Any further musings, however, were interrupted by the chime of the magical registry which Graham had carefully stored on a shelf of its own by his desk - so he reached over to grab it, and flipped it open to the most recent entry. Although he knew that it'd be a good while before he'd find out about any of the surrogate children he was interested in, it was hard for Graham to suppress his interest in the first manifestation of a wizard's magic – even if it felt a little illicit. Still, he supposed that – he peered down the list of names in search of its most recent addition – the young Miss Granger would hardly mind somebody knowing that she'd managed to turn off everything electronic in her house to get a bit of sleep.
Although, Graham realised with some surprise, the implication was that she was another muggleborn. From the very few that had attended Hogwarts – maybe a tenth of the students overall, or a little under that – almost a quarter of students that had been registered in the time Graham had had the birth register appeared to have done something which involved a piece of muggle equipment. Perhaps some wizards were less averse to muggle things than they'd show on the outside, or fewer muggleborns than he'd realised accepted their offers to attend Hogwarts?
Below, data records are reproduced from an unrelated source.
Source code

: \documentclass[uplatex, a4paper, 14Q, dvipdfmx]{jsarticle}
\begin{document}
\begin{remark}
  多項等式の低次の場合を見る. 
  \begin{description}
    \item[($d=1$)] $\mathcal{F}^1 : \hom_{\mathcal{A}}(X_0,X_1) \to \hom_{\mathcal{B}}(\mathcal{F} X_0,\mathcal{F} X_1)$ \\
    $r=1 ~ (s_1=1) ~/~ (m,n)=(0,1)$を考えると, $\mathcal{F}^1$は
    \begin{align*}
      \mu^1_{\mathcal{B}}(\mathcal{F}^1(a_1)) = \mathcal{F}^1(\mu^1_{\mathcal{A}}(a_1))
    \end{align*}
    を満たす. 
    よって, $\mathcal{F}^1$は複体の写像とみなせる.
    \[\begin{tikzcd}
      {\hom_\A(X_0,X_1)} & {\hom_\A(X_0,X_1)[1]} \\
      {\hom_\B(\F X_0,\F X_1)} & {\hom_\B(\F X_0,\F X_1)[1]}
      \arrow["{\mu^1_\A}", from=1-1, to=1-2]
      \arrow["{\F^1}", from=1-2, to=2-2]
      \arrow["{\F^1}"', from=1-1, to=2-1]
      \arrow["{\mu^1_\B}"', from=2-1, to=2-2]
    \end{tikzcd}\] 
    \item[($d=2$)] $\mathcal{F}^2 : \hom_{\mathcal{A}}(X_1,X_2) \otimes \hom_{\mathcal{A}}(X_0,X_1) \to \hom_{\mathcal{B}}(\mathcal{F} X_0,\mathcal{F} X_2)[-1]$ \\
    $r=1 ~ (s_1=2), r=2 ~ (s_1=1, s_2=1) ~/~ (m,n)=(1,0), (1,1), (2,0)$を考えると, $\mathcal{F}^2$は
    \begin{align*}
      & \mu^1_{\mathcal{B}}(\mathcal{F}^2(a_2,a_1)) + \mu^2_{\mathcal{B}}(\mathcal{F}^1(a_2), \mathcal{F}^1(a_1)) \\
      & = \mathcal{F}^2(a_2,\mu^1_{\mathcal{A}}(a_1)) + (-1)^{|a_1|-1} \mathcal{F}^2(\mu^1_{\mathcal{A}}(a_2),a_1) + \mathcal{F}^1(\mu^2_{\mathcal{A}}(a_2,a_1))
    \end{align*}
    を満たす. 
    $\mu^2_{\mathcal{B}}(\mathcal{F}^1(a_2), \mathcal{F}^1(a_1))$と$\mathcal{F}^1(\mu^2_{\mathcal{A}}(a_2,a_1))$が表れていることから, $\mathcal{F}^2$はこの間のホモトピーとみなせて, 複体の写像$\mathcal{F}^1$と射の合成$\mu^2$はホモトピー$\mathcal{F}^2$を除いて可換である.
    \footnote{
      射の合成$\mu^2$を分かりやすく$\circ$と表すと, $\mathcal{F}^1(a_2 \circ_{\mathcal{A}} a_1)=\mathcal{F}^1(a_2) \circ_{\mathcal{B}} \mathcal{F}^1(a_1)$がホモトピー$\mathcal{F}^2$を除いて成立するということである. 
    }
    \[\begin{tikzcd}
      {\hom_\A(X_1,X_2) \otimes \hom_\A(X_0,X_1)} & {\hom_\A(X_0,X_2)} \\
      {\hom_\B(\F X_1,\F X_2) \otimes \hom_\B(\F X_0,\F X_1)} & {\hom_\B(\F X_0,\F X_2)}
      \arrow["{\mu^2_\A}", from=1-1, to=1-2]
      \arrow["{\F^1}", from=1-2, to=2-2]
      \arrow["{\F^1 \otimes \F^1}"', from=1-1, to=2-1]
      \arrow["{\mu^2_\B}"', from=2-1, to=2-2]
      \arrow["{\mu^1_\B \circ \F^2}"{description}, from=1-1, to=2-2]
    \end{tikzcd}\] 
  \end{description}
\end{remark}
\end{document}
Unfortunately for Graham, his thoughts were brought to an abrupt end when a pair of men apparated onto the front lawn. Before he managed a proper look at them, one slumped to the ground and lay there, motionless – the other stood defensively over him, and wove an enchantment which drew a shimmering net around the two of them not a second before a blast of light burst against it, signifying the arrival of a masked pursuer.
"Oh dear, oh dear – you chose to run somewhere where there's nobody home?" laughed his assailant breathlessly, before she calmed herself. "And you're defending your friend with a shield that'll snap like a twig if you don't weave it fast enough?"
Sirius didn't respond; to her jibe – he was too busy working at the shield in question. Each additional incantation added another layer to the network of glowing wires which encased him, while lumps of earth ripped themselves from the ground to provide a physical component to this defence. Unfortunately, this did nothing to deter his assailant, who gleefully began to spit out curses at her pinned target, rather more quickly than he could compose new layers of protection.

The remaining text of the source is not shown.